[Source material Boundary: Start]
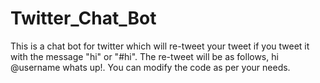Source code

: # Twitter_Chat_Bot
This is a chat bot for twitter which will re-tweet your tweet if you tweet it with the message "hi" or "#hi".  The re-tweet will be as follows, hi @username whats up!.  You can modify the code as per your needs. 
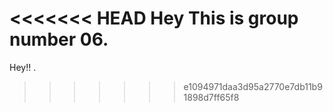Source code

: <<<<<<< HEAD
Hey This is group number 06.
=======
Hey!!
.
>>>>>>> e1094971daa3d95a2770e7db11b91898d7ff65f8
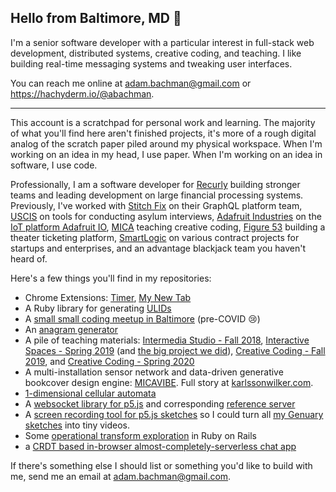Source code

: ## Hello from Baltimore, MD 👋

I'm a senior software developer with a particular interest in full-stack web development, distributed systems, creative coding, and teaching. I like building real-time messaging systems and tweaking user interfaces.

You can reach me online at adam.bachman@gmail.com or https://hachyderm.io/@abachman.

---

This account is a scratchpad for personal work and learning. The majority of what you'll find here aren't finished projects, it's more of a rough digital analog of the scratch paper piled around my physical workspace. When I'm working on an idea in my head, I use paper. When I'm working on an idea in software, I use code.

Professionally, I am a software developer for [Recurly](https://recurly.com) building stronger teams and leading development on large financial processing systems. Previously, I've worked with [Stitch Fix](https://stitchfix.com) on their GraphQL platform team, [USCIS](https://www.uscis.gov/) on tools for conducting asylum interviews, [Adafruit Industries](https://github.com/adafruit) on the [IoT platform Adafruit IO](https://io.adafruit.com), [MICA](https://mica.edu) teaching creative coding, [Figure 53](https://github.com/figure53) building a theater ticketing platform, [SmartLogic](https://github.com/smartlogic) on various contract projects for startups and enterprises, and an advantage blackjack team you haven't heard of.

Here's a few things you'll find in my repositories: 

- Chrome Extensions: [Timer](https://github.com/abachman/chrome-timer), [My New Tab](https://github.com/abachman/my-new-tab)
- A Ruby library for generating [ULIDs](https://github.com/abachman/ulid-ruby)
- A [small small coding meetup in Baltimore](https://github.com/abachman/goodmorning.computer) (pre-COVID 😢)
- An [anagram generator](https://github.com/abachman/anagrammit-go)
- A pile of teaching materials: [Intermedia Studio - Fall 2018](https://github.com/abachman/intermedia-studio), [Interactive Spaces - Spring 2019](https://github.com/abachman/interactive-spaces) (and [the big project we did](https://github.com/micais2019/interactive-spaces)), [Creative Coding - Fall 2019](https://github.com/abachman/creative-coding-fall-2019), and [Creative Coding - Spring 2020](https://github.com/abachman/creative-coding-spring-2020)
- A multi-installation sensor network and data-driven generative bookcover design engine: [MICAVIBE](https://github.com/micais2019/interactive-spaces). Full story at [karlssonwilker.com](https://karlssonwilker.com/project/mica-1/).
- [1-dimensional cellular automata](https://github.com/abachman/wolfram-automata)
- A [websocket library for p5.js](https://github.com/abachman/p5.websocket) and corresponding [reference server](https://github.com/abachman/p5-websocket-server/)
- A [screen recording tool for p5.js sketches](https://github.com/abachman/p5.webm-capture) so I could turn all [my Genuary sketches](https://github.com/abachman/genuary) into tiny videos.
- Some [operational transform exploration](https://github.com/abachman/document-editor) in Ruby on Rails 
- a [CRDT based in-browser almost-completely-serverless chat app](https://github.com/abachman/hyperlog-browser)

If there's something else I should list or something you'd like to build with me, send me an email at [adam.bachman@gmail.com](mailto:adam.bachman@gmail.com).
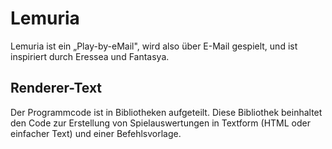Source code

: # Lemuria

Lemuria ist ein „Play-by-eMail", wird also über E-Mail gespielt, und ist
inspiriert durch Eressea und Fantasya.

## Renderer-Text

Der Programmcode ist in Bibliotheken aufgeteilt. Diese Bibliothek beinhaltet den
Code zur Erstellung von Spielauswertungen in Textform (HTML oder einfacher
Text) und einer Befehlsvorlage.
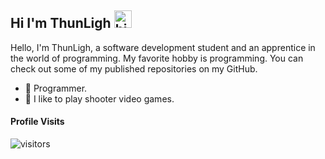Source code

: ## Hi I'm ThunLigh <img src="https://user-images.githubusercontent.com/1303154/88677602-1635ba80-d120-11ea-84d8-d263ba5fc3c0.gif" width="28px" alt="hi">

Hello, I'm ThunLigh, a software development student and an apprentice in the world of programming. My favorite hobby is programming. You can check out some of my published repositories on my GitHub.

- 🤖 Programmer.
- 🔪 I like to play shooter video games.

#### Profile Visits 

![visitors](https://visitor-badge.glitch.me/badge?page_id=thunlighdev.thunlighdev)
[Source material Boundary: End]
- Work task -
Return every entry word for word, minus the pictures.

- Solution to this problem -
Source code

: # Twitter_Chat_Bot
This is a chat bot for twitter which will re-tweet your tweet if you tweet it with the message "hi" or "#hi".  The re-tweet will be as follows, hi @username whats up!.  You can modify the code as per your needs. 
Source code

: <<<<<<< HEAD
Hey This is group number 06.
=======
Hey!!
.
>>>>>>> e1094971daa3d95a2770e7db11b91898d7ff65f8
Source code

: ## Hello from Baltimore, MD 👋

I'm a senior software developer with a particular interest in full-stack web development, distributed systems, creative coding, and teaching. I like building real-time messaging systems and tweaking user interfaces.

You can reach me online at adam.bachman@gmail.com or https://hachyderm.io/@abachman.

---

This account is a scratchpad for personal work and learning. The majority of what you'll find here aren't finished projects, it's more of a rough digital analog of the scratch paper piled around my physical workspace. When I'm working on an idea in my head, I use paper. When I'm working on an idea in software, I use code.

Professionally, I am a software developer for [Recurly](https://recurly.com) building stronger teams and leading development on large financial processing systems. Previously, I've worked with [Stitch Fix](https://stitchfix.com) on their GraphQL platform team, [USCIS](https://www.uscis.gov/) on tools for conducting asylum interviews, [Adafruit Industries](https://github.com/adafruit) on the [IoT platform Adafruit IO](https://io.adafruit.com), [MICA](https://mica.edu) teaching creative coding, [Figure 53](https://github.com/figure53) building a theater ticketing platform, [SmartLogic](https://github.com/smartlogic) on various contract projects for startups and enterprises, and an advantage blackjack team you haven't heard of.

Here's a few things you'll find in my repositories: 

- Chrome Extensions: [Timer](https://github.com/abachman/chrome-timer), [My New Tab](https://github.com/abachman/my-new-tab)
- A Ruby library for generating [ULIDs](https://github.com/abachman/ulid-ruby)
- A [small small coding meetup in Baltimore](https://github.com/abachman/goodmorning.computer) (pre-COVID 😢)
- An [anagram generator](https://github.com/abachman/anagrammit-go)
- A pile of teaching materials: [Intermedia Studio - Fall 2018](https://github.com/abachman/intermedia-studio), [Interactive Spaces - Spring 2019](https://github.com/abachman/interactive-spaces) (and [the big project we did](https://github.com/micais2019/interactive-spaces)), [Creative Coding - Fall 2019](https://github.com/abachman/creative-coding-fall-2019), and [Creative Coding - Spring 2020](https://github.com/abachman/creative-coding-spring-2020)
- A multi-installation sensor network and data-driven generative bookcover design engine: [MICAVIBE](https://github.com/micais2019/interactive-spaces). Full story at [karlssonwilker.com](https://karlssonwilker.com/project/mica-1/).
- [1-dimensional cellular automata](https://github.com/abachman/wolfram-automata)
- A [websocket library for p5.js](https://github.com/abachman/p5.websocket) and corresponding [reference server](https://github.com/abachman/p5-websocket-server/)
- A [screen recording tool for p5.js sketches](https://github.com/abachman/p5.webm-capture) so I could turn all [my Genuary sketches](https://github.com/abachman/genuary) into tiny videos.
- Some [operational transform exploration](https://github.com/abachman/document-editor) in Ruby on Rails 
- a [CRDT based in-browser almost-completely-serverless chat app](https://github.com/abachman/hyperlog-browser)

If there's something else I should list or something you'd like to build with me, send me an email at [adam.bachman@gmail.com](mailto:adam.bachman@gmail.com).
Source code

: # Lemuria

Lemuria ist ein „Play-by-eMail", wird also über E-Mail gespielt, und ist
inspiriert durch Eressea und Fantasya.

## Renderer-Text

Der Programmcode ist in Bibliotheken aufgeteilt. Diese Bibliothek beinhaltet den
Code zur Erstellung von Spielauswertungen in Textform (HTML oder einfacher
Text) und einer Befehlsvorlage.
Source code

: ## Hi I'm ThunLigh <img src="https://user-images.githubusercontent.com/1303154/88677602-1635ba80-d120-11ea-84d8-d263ba5fc3c0.gif" width="28px" alt="hi">

Hello, I'm ThunLigh, a software development student and an apprentice in the world of programming. My favorite hobby is programming. You can check out some of my published repositories on my GitHub.

- 🤖 Programmer.
- 🔪 I like to play shooter video games.

#### Profile Visits 

![visitors](https://visitor-badge.glitch.me/badge?page_id=thunlighdev.thunlighdev)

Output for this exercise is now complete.